**Data for processing**
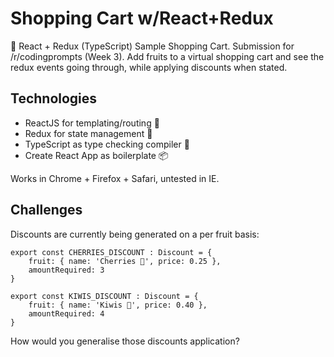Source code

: # Shopping Cart w/React+Redux

🛒  React + Redux (TypeScript) Sample Shopping Cart. Submission for /r/codingprompts (Week 3). Add fruits
to a virtual shopping cart and see the redux events going through, while applying discounts when stated.

## Technologies

* ReactJS for templating/routing 📖
* Redux for state management 🏁
* TypeScript as type checking compiler 👮
* Create React App as boilerplate 📦

Works in Chrome + Firefox + Safari, untested in IE.

## Challenges

Discounts are currently being generated on a per fruit basis:

```
export const CHERRIES_DISCOUNT : Discount = {
    fruit: { name: 'Cherries 🍒', price: 0.25 },
    amountRequired: 3
}

export const KIWIS_DISCOUNT : Discount = {
    fruit: { name: 'Kiwis 🥝', price: 0.40 },
    amountRequired: 4
}
```

How would you generalise those discounts application?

**Assigned task**
Please retype the whole listing above exactly, without any of its images.

**Written answer**
Source code

: # Shopping Cart w/React+Redux

🛒  React + Redux (TypeScript) Sample Shopping Cart. Submission for /r/codingprompts (Week 3). Add fruits
to a virtual shopping cart and see the redux events going through, while applying discounts when stated.

## Technologies

* ReactJS for templating/routing 📖
* Redux for state management 🏁
* TypeScript as type checking compiler 👮
* Create React App as boilerplate 📦

Works in Chrome + Firefox + Safari, untested in IE.

## Challenges

Discounts are currently being generated on a per fruit basis:

```
export const CHERRIES_DISCOUNT : Discount = {
    fruit: { name: 'Cherries 🍒', price: 0.25 },
    amountRequired: 3
}

export const KIWIS_DISCOUNT : Discount = {
    fruit: { name: 'Kiwis 🥝', price: 0.40 },
    amountRequired: 4
}
```

How would you generalise those discounts application?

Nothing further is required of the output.